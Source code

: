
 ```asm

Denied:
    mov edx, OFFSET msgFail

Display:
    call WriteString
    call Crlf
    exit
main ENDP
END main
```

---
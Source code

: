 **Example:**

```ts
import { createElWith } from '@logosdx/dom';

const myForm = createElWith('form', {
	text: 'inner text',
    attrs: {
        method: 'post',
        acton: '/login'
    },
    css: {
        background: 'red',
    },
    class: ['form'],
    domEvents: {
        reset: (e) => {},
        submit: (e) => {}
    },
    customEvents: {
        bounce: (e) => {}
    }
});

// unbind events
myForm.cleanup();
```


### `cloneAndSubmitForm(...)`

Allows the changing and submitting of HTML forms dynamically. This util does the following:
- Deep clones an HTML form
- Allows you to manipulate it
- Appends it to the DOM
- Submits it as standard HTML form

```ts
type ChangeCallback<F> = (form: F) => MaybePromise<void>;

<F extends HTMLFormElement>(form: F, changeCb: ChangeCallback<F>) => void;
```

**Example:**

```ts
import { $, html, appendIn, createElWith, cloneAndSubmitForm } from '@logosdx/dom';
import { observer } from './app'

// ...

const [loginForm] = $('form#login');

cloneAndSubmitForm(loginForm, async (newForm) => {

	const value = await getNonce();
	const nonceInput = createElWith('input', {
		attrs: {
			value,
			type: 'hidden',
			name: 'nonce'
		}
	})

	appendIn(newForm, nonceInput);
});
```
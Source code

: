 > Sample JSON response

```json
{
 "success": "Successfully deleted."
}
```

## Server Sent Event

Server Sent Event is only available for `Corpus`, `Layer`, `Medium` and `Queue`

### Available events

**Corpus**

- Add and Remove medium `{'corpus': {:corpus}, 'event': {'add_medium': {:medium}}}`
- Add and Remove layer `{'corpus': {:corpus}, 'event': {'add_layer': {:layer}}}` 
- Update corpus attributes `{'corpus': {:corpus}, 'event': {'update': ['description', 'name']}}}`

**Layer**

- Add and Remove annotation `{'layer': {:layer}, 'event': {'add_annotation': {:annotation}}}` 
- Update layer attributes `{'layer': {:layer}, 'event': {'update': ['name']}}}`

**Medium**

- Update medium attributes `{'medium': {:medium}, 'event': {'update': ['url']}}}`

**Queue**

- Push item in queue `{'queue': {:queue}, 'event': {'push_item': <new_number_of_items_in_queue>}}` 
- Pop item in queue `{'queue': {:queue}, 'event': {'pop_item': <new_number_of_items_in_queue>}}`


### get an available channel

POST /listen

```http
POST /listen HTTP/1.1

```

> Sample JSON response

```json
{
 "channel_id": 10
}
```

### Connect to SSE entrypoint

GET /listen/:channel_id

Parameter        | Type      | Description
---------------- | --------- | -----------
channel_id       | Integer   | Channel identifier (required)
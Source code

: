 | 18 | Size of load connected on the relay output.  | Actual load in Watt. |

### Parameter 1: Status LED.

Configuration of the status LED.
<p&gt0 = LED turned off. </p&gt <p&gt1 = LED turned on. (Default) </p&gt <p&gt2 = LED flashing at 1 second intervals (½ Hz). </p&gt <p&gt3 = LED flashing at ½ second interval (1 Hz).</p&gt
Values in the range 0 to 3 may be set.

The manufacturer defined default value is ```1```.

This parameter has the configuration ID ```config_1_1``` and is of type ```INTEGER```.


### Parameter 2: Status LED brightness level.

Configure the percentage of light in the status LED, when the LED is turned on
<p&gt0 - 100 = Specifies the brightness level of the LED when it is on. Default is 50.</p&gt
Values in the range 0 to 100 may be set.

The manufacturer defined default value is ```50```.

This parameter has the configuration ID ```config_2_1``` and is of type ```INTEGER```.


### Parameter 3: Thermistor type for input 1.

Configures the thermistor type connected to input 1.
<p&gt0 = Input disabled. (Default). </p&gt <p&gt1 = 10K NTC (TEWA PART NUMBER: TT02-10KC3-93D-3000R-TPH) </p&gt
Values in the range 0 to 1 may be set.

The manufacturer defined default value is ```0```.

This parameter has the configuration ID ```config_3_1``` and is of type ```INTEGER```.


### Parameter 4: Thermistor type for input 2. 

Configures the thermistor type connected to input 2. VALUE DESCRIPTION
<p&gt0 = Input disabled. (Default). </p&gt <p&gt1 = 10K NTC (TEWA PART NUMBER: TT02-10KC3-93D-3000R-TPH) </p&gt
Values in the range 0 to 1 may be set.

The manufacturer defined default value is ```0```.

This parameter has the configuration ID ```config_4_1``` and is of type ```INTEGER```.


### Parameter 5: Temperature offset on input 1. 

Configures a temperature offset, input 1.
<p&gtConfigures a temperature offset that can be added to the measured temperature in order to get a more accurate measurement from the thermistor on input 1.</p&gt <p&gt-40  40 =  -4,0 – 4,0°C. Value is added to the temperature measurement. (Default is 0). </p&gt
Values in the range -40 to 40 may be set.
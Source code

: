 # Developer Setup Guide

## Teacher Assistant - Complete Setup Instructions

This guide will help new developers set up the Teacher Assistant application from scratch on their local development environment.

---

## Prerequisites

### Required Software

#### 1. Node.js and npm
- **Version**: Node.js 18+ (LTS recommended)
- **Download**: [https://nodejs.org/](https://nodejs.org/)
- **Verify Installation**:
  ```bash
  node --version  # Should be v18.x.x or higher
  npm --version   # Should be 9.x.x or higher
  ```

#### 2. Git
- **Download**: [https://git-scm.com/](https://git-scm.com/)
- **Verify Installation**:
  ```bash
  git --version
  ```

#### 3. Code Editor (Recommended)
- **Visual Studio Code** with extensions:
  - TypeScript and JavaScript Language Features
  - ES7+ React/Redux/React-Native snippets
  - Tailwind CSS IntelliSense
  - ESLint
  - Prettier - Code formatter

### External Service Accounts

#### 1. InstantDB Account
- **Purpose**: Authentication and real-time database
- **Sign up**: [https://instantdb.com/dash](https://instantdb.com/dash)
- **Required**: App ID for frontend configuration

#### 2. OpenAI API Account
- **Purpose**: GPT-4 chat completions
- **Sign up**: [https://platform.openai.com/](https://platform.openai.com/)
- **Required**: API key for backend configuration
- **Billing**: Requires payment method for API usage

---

-- -- --

● WHAT YOU NEED TO DO
Your task is to reproduce each entry exactly.

● TASK ANSWER
Source code

:
 ```asm

Denied:
    mov edx, OFFSET msgFail

Display:
    call WriteString
    call Crlf
    exit
main ENDP
END main
```

---
Source code

: **Example:**

```ts
import { createElWith } from '@logosdx/dom';

const myForm = createElWith('form', {
	text: 'inner text',
    attrs: {
        method: 'post',
        acton: '/login'
    },
    css: {
        background: 'red',
    },
    class: ['form'],
    domEvents: {
        reset: (e) => {},
        submit: (e) => {}
    },
    customEvents: {
        bounce: (e) => {}
    }
});

// unbind events
myForm.cleanup();
```


### `cloneAndSubmitForm(...)`

Allows the changing and submitting of HTML forms dynamically. This util does the following:
- Deep clones an HTML form
- Allows you to manipulate it
- Appends it to the DOM
- Submits it as standard HTML form

```ts
type ChangeCallback<F> = (form: F) => MaybePromise<void>;

<F extends HTMLFormElement>(form: F, changeCb: ChangeCallback<F>) => void;
```

**Example:**

```ts
import { $, html, appendIn, createElWith, cloneAndSubmitForm } from '@logosdx/dom';
import { observer } from './app'

// ...

const [loginForm] = $('form#login');

cloneAndSubmitForm(loginForm, async (newForm) => {

	const value = await getNonce();
	const nonceInput = createElWith('input', {
		attrs: {
			value,
			type: 'hidden',
			name: 'nonce'
		}
	})

	appendIn(newForm, nonceInput);
});
```
Source code

: > Sample JSON response

```json
{
 "success": "Successfully deleted."
}
```

## Server Sent Event

Server Sent Event is only available for `Corpus`, `Layer`, `Medium` and `Queue`

### Available events

**Corpus**

- Add and Remove medium `{'corpus': {:corpus}, 'event': {'add_medium': {:medium}}}`
- Add and Remove layer `{'corpus': {:corpus}, 'event': {'add_layer': {:layer}}}` 
- Update corpus attributes `{'corpus': {:corpus}, 'event': {'update': ['description', 'name']}}}`

**Layer**

- Add and Remove annotation `{'layer': {:layer}, 'event': {'add_annotation': {:annotation}}}` 
- Update layer attributes `{'layer': {:layer}, 'event': {'update': ['name']}}}`

**Medium**

- Update medium attributes `{'medium': {:medium}, 'event': {'update': ['url']}}}`

**Queue**

- Push item in queue `{'queue': {:queue}, 'event': {'push_item': <new_number_of_items_in_queue>}}` 
- Pop item in queue `{'queue': {:queue}, 'event': {'pop_item': <new_number_of_items_in_queue>}}`


### get an available channel

POST /listen

```http
POST /listen HTTP/1.1

```

> Sample JSON response

```json
{
 "channel_id": 10
}
```

### Connect to SSE entrypoint

GET /listen/:channel_id

Parameter        | Type      | Description
---------------- | --------- | -----------
channel_id       | Integer   | Channel identifier (required)
Source code

: | 18 | Size of load connected on the relay output.  | Actual load in Watt. |

### Parameter 1: Status LED.

Configuration of the status LED.
<p&gt0 = LED turned off. </p&gt <p&gt1 = LED turned on. (Default) </p&gt <p&gt2 = LED flashing at 1 second intervals (½ Hz). </p&gt <p&gt3 = LED flashing at ½ second interval (1 Hz).</p&gt
Values in the range 0 to 3 may be set.

The manufacturer defined default value is ```1```.

This parameter has the configuration ID ```config_1_1``` and is of type ```INTEGER```.


### Parameter 2: Status LED brightness level.

Configure the percentage of light in the status LED, when the LED is turned on
<p&gt0 - 100 = Specifies the brightness level of the LED when it is on. Default is 50.</p&gt
Values in the range 0 to 100 may be set.

The manufacturer defined default value is ```50```.

This parameter has the configuration ID ```config_2_1``` and is of type ```INTEGER```.


### Parameter 3: Thermistor type for input 1.

Configures the thermistor type connected to input 1.
<p&gt0 = Input disabled. (Default). </p&gt <p&gt1 = 10K NTC (TEWA PART NUMBER: TT02-10KC3-93D-3000R-TPH) </p&gt
Values in the range 0 to 1 may be set.

The manufacturer defined default value is ```0```.

This parameter has the configuration ID ```config_3_1``` and is of type ```INTEGER```.


### Parameter 4: Thermistor type for input 2. 

Configures the thermistor type connected to input 2. VALUE DESCRIPTION
<p&gt0 = Input disabled. (Default). </p&gt <p&gt1 = 10K NTC (TEWA PART NUMBER: TT02-10KC3-93D-3000R-TPH) </p&gt
Values in the range 0 to 1 may be set.

The manufacturer defined default value is ```0```.

This parameter has the configuration ID ```config_4_1``` and is of type ```INTEGER```.


### Parameter 5: Temperature offset on input 1. 

Configures a temperature offset, input 1.
<p&gtConfigures a temperature offset that can be added to the measured temperature in order to get a more accurate measurement from the thermistor on input 1.</p&gt <p&gt-40  40 =  -4,0 – 4,0°C. Value is added to the temperature measurement. (Default is 0). </p&gt
Values in the range -40 to 40 may be set.
Source code

: # Developer Setup Guide

## Teacher Assistant - Complete Setup Instructions

This guide will help new developers set up the Teacher Assistant application from scratch on their local development environment.

---

## Prerequisites

### Required Software

#### 1. Node.js and npm
- **Version**: Node.js 18+ (LTS recommended)
- **Download**: [https://nodejs.org/](https://nodejs.org/)
- **Verify Installation**:
  ```bash
  node --version  # Should be v18.x.x or higher
  npm --version   # Should be 9.x.x or higher
  ```

#### 2. Git
- **Download**: [https://git-scm.com/](https://git-scm.com/)
- **Verify Installation**:
  ```bash
  git --version
  ```

#### 3. Code Editor (Recommended)
- **Visual Studio Code** with extensions:
  - TypeScript and JavaScript Language Features
  - ES7+ React/Redux/React-Native snippets
  - Tailwind CSS IntelliSense
  - ESLint
  - Prettier - Code formatter

### External Service Accounts

#### 1. InstantDB Account
- **Purpose**: Authentication and real-time database
- **Sign up**: [https://instantdb.com/dash](https://instantdb.com/dash)
- **Required**: App ID for frontend configuration

#### 2. OpenAI API Account
- **Purpose**: GPT-4 chat completions
- **Sign up**: [https://platform.openai.com/](https://platform.openai.com/)
- **Required**: API key for backend configuration
- **Billing**: Requires payment method for API usage

---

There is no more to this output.